In March, Gareth Wright and four other former regulars launched a campaign to buy and reopen the pub as a live music venue. But though they nabbed a £100,000 offer of support from the Plunkett Foundation, the campaign ended unsuccessfully at the end of April after raising just over half of the £250,000 target. Unlike the campaign to save the Napier, the group wanting to save Blackpool’s Blue Room had to raise enough money to buy the pub rather than the business – and had just nine months to do it. “We struggled with talking to people about something very different from what they are used to,” Wright says of their attempt.
Ultimately, the campaign failed to capture the local imagination. Speaking to ex-Blue Room regulars, there’s a sense that the venue has had its day. Bobby Pook was guitarist for pop punk band Me Vs Hero and worked as sound engineer at the Blue Room for several years in the early 2000s. “It was kind of making a dive anyway,” he says. “It’s obviously bad that it closed but I worked there when no-one was coming.”
For anyone growing up in a small town, far from the international touring circuit, the back rooms of pubs and working men’s clubs can hold just as much significance as the Hacienda or the Astoria. In many cases these venues aren’t just a hub for the local live music scene, they are the live music scene. So how can they fail? Often these spaces rely on the passion of individuals that can’t be sustained indefinitely. In some cases, market forces make a business unsustainable. Sometimes it’s a combination of factors. Then again, sometimes, the scene just moves on.
Since the Blue Room closed, other Blackpool venues such as Bootleg Social and the Waterloo Music Bar have stepped up to cater to live music fans. Ian Fletcher, manager at the Waterloo, and says he used to drink at the Blue Room and in its later days, the pub wasn’t offering anything that isn’t now available elsewhere. “It’s a shame,” he says. “It fell by the wayside.” Why? “Generally just the bands that they were getting. People had probably seen them one too many times.”

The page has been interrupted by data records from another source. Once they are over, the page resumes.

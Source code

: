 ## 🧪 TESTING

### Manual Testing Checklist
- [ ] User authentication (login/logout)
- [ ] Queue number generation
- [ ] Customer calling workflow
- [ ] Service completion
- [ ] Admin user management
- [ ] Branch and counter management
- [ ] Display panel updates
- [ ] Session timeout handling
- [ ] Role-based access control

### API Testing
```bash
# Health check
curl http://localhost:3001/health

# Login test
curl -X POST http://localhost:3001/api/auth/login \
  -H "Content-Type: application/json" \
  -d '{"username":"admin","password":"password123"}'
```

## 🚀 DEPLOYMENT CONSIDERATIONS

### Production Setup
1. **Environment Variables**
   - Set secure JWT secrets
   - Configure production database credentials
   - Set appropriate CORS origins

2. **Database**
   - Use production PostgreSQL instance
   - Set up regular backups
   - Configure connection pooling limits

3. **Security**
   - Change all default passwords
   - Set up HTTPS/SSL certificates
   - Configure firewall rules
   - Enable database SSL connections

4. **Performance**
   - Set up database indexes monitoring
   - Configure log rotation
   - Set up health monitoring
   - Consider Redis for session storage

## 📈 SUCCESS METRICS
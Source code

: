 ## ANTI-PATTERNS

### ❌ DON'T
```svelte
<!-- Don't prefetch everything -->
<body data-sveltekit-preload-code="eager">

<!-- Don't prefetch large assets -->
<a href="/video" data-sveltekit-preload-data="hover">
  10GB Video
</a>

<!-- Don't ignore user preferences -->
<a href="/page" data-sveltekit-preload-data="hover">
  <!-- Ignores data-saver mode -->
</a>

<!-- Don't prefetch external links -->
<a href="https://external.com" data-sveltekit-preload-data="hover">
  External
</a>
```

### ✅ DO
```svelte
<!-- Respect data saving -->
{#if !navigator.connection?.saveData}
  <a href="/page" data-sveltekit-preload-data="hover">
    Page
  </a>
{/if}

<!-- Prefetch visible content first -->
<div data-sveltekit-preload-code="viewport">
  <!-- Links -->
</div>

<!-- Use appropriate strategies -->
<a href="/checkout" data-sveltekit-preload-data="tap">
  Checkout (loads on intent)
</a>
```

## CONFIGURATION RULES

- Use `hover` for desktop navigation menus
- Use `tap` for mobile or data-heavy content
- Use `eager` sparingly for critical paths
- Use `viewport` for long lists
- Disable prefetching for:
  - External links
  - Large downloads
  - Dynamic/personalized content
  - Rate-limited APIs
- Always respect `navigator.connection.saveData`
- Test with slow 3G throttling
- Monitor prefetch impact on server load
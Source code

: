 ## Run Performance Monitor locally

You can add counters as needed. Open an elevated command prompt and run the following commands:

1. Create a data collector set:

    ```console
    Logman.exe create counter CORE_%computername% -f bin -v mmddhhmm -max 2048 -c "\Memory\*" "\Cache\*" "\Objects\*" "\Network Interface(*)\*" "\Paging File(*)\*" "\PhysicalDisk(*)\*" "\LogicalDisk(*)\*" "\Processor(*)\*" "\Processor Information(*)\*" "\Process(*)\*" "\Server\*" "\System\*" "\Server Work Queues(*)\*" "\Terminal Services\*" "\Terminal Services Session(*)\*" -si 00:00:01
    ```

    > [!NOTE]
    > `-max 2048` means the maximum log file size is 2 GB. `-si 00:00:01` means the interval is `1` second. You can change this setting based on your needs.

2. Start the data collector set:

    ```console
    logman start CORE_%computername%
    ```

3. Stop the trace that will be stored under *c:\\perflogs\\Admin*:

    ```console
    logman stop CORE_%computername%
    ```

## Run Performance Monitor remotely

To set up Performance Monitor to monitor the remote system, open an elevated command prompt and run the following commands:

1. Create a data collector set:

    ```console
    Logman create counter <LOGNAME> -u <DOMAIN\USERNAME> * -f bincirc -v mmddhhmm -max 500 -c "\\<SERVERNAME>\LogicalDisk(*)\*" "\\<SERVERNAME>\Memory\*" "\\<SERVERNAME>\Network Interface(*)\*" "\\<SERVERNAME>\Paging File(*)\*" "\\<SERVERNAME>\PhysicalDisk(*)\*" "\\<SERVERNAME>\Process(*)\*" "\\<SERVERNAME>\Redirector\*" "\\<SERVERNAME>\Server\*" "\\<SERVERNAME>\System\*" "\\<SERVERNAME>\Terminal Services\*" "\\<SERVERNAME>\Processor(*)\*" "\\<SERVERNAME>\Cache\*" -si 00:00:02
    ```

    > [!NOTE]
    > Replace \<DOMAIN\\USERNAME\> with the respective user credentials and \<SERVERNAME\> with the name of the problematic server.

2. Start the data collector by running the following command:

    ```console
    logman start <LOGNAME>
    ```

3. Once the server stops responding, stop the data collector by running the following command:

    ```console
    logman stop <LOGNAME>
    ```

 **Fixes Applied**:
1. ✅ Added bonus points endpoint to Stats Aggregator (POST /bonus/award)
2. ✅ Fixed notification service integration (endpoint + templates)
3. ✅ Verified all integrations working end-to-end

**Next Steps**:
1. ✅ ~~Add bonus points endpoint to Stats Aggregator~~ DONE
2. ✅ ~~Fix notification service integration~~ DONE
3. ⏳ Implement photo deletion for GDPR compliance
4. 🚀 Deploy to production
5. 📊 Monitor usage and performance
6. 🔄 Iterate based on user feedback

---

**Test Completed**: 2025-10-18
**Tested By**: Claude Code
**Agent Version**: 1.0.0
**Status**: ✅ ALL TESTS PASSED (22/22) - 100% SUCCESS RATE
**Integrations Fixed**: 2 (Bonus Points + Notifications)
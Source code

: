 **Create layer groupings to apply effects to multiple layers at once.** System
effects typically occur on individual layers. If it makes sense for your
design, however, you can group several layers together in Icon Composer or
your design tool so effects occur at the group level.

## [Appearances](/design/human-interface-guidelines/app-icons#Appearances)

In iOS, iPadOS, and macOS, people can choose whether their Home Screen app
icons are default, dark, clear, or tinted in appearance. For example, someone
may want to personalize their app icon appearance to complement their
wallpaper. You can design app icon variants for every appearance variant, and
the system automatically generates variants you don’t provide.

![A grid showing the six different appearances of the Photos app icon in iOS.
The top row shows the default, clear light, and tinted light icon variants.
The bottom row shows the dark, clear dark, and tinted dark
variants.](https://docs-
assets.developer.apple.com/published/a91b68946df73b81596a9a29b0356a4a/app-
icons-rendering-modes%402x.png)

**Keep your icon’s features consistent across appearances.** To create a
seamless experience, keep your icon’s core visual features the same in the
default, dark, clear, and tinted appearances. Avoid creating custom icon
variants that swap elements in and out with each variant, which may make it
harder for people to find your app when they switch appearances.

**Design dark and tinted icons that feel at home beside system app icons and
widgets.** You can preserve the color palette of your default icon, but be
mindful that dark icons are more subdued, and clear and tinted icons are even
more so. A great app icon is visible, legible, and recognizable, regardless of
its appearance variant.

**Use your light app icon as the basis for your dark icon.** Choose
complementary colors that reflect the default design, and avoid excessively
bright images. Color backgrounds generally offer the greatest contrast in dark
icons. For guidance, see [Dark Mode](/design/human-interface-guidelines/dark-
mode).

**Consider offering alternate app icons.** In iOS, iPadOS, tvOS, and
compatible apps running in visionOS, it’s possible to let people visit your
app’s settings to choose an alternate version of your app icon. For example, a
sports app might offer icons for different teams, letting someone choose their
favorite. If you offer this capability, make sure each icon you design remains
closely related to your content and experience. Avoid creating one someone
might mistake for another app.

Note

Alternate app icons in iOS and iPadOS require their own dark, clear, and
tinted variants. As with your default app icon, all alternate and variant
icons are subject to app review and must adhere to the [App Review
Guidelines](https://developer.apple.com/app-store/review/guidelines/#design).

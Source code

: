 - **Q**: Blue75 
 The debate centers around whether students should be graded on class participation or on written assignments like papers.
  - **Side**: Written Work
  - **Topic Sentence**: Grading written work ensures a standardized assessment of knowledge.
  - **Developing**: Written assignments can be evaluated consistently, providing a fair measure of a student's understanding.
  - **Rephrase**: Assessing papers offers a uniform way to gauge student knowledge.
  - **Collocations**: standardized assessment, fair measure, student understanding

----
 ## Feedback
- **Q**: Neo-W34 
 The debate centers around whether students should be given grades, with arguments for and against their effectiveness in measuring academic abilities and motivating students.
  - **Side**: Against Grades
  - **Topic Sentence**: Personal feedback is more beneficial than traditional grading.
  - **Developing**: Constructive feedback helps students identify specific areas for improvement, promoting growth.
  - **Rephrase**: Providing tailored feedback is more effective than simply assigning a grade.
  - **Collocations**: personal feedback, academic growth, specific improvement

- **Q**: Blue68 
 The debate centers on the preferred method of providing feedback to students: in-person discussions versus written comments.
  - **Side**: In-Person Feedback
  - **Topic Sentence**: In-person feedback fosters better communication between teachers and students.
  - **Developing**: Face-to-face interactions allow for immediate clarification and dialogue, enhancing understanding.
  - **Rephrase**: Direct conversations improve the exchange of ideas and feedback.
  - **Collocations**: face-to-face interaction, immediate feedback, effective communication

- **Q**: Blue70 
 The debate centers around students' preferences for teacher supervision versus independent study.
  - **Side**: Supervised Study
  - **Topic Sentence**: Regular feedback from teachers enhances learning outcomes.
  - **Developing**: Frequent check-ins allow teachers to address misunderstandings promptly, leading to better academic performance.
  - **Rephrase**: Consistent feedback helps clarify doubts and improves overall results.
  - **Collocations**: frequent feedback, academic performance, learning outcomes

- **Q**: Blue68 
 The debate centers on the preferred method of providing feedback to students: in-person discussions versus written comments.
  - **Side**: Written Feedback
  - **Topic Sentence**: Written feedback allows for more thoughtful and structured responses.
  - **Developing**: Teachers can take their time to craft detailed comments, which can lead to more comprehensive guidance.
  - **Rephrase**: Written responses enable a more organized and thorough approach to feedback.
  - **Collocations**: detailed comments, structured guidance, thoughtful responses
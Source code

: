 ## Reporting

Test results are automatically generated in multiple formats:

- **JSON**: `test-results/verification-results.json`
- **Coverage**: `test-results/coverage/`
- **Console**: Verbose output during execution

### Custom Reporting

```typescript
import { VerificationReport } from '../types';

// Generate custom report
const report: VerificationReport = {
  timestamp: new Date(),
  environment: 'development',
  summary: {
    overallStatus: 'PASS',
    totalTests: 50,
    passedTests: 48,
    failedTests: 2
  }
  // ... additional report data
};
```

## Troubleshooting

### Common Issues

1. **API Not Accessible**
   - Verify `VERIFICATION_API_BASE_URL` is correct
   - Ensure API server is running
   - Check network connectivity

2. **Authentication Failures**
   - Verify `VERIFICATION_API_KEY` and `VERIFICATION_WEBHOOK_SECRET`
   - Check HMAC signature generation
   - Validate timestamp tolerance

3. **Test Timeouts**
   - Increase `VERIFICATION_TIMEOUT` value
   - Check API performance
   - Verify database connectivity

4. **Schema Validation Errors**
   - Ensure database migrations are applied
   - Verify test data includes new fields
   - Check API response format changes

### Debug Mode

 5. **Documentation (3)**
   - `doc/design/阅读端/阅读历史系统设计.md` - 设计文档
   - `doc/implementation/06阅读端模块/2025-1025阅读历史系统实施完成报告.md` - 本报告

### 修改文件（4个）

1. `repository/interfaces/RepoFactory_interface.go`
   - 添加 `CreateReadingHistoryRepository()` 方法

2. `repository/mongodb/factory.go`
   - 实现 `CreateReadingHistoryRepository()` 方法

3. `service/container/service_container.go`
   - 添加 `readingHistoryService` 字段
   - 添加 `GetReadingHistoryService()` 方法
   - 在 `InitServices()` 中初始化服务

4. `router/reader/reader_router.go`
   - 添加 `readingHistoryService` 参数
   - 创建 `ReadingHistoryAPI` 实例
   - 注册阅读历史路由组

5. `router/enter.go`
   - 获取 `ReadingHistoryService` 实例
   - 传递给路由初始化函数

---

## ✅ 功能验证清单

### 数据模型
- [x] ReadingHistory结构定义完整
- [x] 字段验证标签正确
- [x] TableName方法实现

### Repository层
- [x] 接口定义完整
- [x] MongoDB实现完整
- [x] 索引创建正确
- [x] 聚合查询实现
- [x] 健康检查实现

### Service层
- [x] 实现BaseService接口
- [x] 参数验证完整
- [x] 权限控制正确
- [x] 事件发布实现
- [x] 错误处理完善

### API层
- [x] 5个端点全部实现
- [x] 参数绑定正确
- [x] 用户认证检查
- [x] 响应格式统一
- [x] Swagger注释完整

By contrast, back in Blackburn, the Napier now offers a wider variety of gigs than ever before. Local promoter Ed Hall used to put on gigs at a local arts centre, but now hosts monthly nights at the Napier. “To be 100 percent honest it wasn’t much of a staple back when it had the old ownership,” he says. “The new ownership is great. They’re very open-minded, they’ll book anything and everything.” And it’s not just the Napier – the pub reopening seems to have revitalised the wider nightlife scene. The Live Lounge, closed in 2013, was revived earlier this year as The Loop. Recent acts include seminal British hardcore band Discharge, while Joe Goddard is booked to play there in July. Cellar Bar, another recent reopening, will host an Outlook Festival launch party this summer.
It’s an indication of how just one venue can make the difference between a healthy music scene and no scene at all. The locals behind the Napier say they hope at some point they’ll be able to buy the building from the brewery, to try secure the pub’s future for good. They’ve made other changes, too. The pub has branched out into putting on comedy. There’s a wider range of drinks and a new food menu. But the people behind the bar might still be the most metal you’ll meet.